Metadata Mender

Reconcile and complete Zotero metadata from PubMed, OpenAlex, Crossref, Semantic Scholar, OpenAIRE, Unpaywall, CORE, and CRAN

Author

Raban Heller

Metadata Mender icon — solid black square on white background

What it is

Metadata Mender is a Zotero 9+ plugin that takes the items you already have and mends them: it looks up each item’s DOI, PMID, or CRAN package id against eight free databases and fills in the gaps — title, journal, volume/issue/pages, ISSN, authors, abstract, URL, publisher — while also recording the current citation count, an OpenAlex-based impact-factor surrogate, and the open-access PDF link when one exists.

It is not a search tool. It assumes you already curate your library in Zotero and simply want the metadata to be complete and correct.

Install

Compatibility: Zotero 9 and later.

  1. Download the latest metadata-mender-<version>.xpi from the Releases page.
  2. In Zotero open Tools → Plugins, click the gear icon, and choose Install Plugin From File….
  3. Select the .xpi and restart Zotero if prompted.

Zotero plugin installer dialog

Installing the .xpi from Tools → Plugins.

Set up your contact email

Open Zotero → Settings → Metadata Mender and enter a contact email. This single field unlocks the polite-pool throughput at Crossref and is the required identifier for Unpaywall. Everything else (API keys for OpenAlex, NCBI, Semantic Scholar, CORE, Crossref Plus) is optional and only buys you more throughput.
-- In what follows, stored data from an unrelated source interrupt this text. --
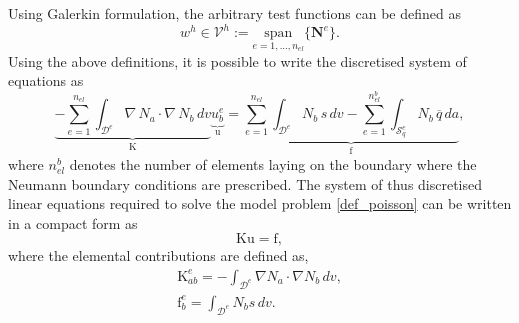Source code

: \documentclass[../main.tex]{subfiles}
\begin{document}
Using Galerkin formulation, the arbitrary test functions can be defined as
\begin{equation}
    w^{h} \in \mathcal{V}^{h} := \underset{{e = 1,...,n_{el}}}{\mathrm{span}}\{\mathbf{N}^{e}\}.
\end{equation}
%
Using the above definitions, it is possible to write the discretised system of equations as 
\begin{equation}\label{discretised_poisson}
    \underbrace{-\sum^{n_{el}}_{e=1} \int_{\mathcal{D}^{e}} \nabla \, N_{a} \cdot \nabla \, N_{b} \, dv}_{\boldsymbol{\mathrm{K}}} \underbrace{u_{b}^{e}}_{\boldsymbol{\mathrm{u}}} = 
    \underbrace{\sum^{n_{el}}_{e=1} \int_{\mathcal{D}^{e}} N_{b}\, s \,dv - \sum^{n^{b}_{el}}_{e=1} \int_{\mathcal{S}^{e}_{q}} N_{b} \,\overline{q} \,da}_{\boldsymbol{\mathrm{f}}}  ,
\end{equation}
where $n^{b}_{el}$ denotes the number of elements laying on the boundary where the Neumann boundary conditions are prescribed. The system of thus discretised linear equations required to solve the
 model problem \eqref{def_poisson} can be written in a compact form as
 \begin{equation}\label{FEM}
    \boldsymbol{\mathrm{Ku}} = \boldsymbol{\mathrm{f}}, 
 \end{equation}
where the elemental contributions are defined as,
\begin{gather}\label{K_and_f}
    \boldsymbol{\mathrm{K}}^{e}_{ab} = -\int_{\mathcal{D}^{e}} \nabla N_a \cdot \nabla N_b \, dv,\\
    \boldsymbol{\mathrm{f}}^{e}_{b} = \int_{\mathcal{D}^{e}} N_b s \,dv.
\end{gather}
\end{document}
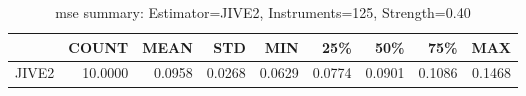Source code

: \begin{table}[ht]
\centering
\caption{mse summary: Estimator=JIVE2, Instruments=125, Strength=0.40}
\begin{tabular}{lrrrrrrrr}
\toprule
 & COUNT & MEAN & STD & MIN & 25\% & 50\% & 75\% & MAX \\
\midrule
JIVE2 & 10.0000 & 0.0958 & 0.0268 & 0.0629 & 0.0774 & 0.0901 & 0.1086 & 0.1468 \\
\bottomrule
\end{tabular}
\end{table}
Metadata Mender preferences pane

Preferences pane with contact email and optional API keys.

A typical run

  1. Select one or more regular items in your library (notes and attachments are ignored).
  2. Right-click and choose Mend metadata (DOI/PMID lookup).
  3. A progress popup ticks per item. Press Esc at any time to stop after the current item.

For each item the plugin:

  • Reads the DOI (from the DOI field or the Extra field) and PMID (from Extra).
  • Queries the configured sources in priority order. The first source with a non-empty value for a given field wins.
  • If neither a DOI nor a PMID is present, optionally falls back to a Crossref title search and adopts the top match if its title is similar enough (Jaccard ≥ 0.7 on tokenised words). Toggle this in preferences.
  • Writes provenance, citation count, impact factor surrogate, and any open-access PDF link back to Extra.
  • Tags changed items with mended:YYYY-MM-DD (or a stable mended tag, per your tag policy).

Zotero right-click menu

Right-click context menu showing the “Mend metadata” action.

What gets written

Stable identifiers are appended once; temporal data (citations, impact factor, OA link) is rewritten on every run with today’s date so the series stays comparable across runs.

Line Behaviour Source
PMID: <id> Append once PubMed / Semantic Scholar
PMCID: PMC<id> Append once OpenAlex / PubMed / Semantic Scholar
arXiv: <id> Append once Semantic Scholar
OpenAlex: W<id> Append once OpenAlex
Citations: <n> [<source>, YYYY-MM-DD] Rewritten every run OpenAlex (preferred) → Crossref → Semantic Scholar
Impact Factor: <x.xx> [OpenAlex 2yr mean citedness, YYYY-MM-DD] Rewritten every run OpenAlex venue lookup
OA-URL: <url> Rewritten every run OpenAlex → Unpaywall → OpenAIRE → CORE
Provenance: YYYY-MM-DD — field:source, … Rewritten on any change derived from the merges actually performed

R packages

To mend a software item that represents an R package, give it either:

  • a URL of the form https://cran.r-project.org/package=ggplot2 in the Zotero URL field, or
  • a line CRAN: ggplot2 in Extra.

The plugin queries METACRAN (crandb.r-pkg.org) and fills in the package title, abstract, version, date, language (“R”), publisher (“CRAN”), authors (with [role] and ORCID annotations stripped), and URL, plus License:, Upstream-URL:, and CRAN: lines.

Reading the run summary

Done. N updated, N unchanged, N skipped, N not found, N errored.
  • updated — at least one field or Extra line changed; a mended:YYYY-MM-DD tag was added.
  • unchanged — sources answered but had nothing new.
  • skipped — item has no DOI/PMID and the title fallback is off or did not produce a confident match.
  • not found — every source returned 404.
  • errored — every source threw (network, 5xx after retries, etc.).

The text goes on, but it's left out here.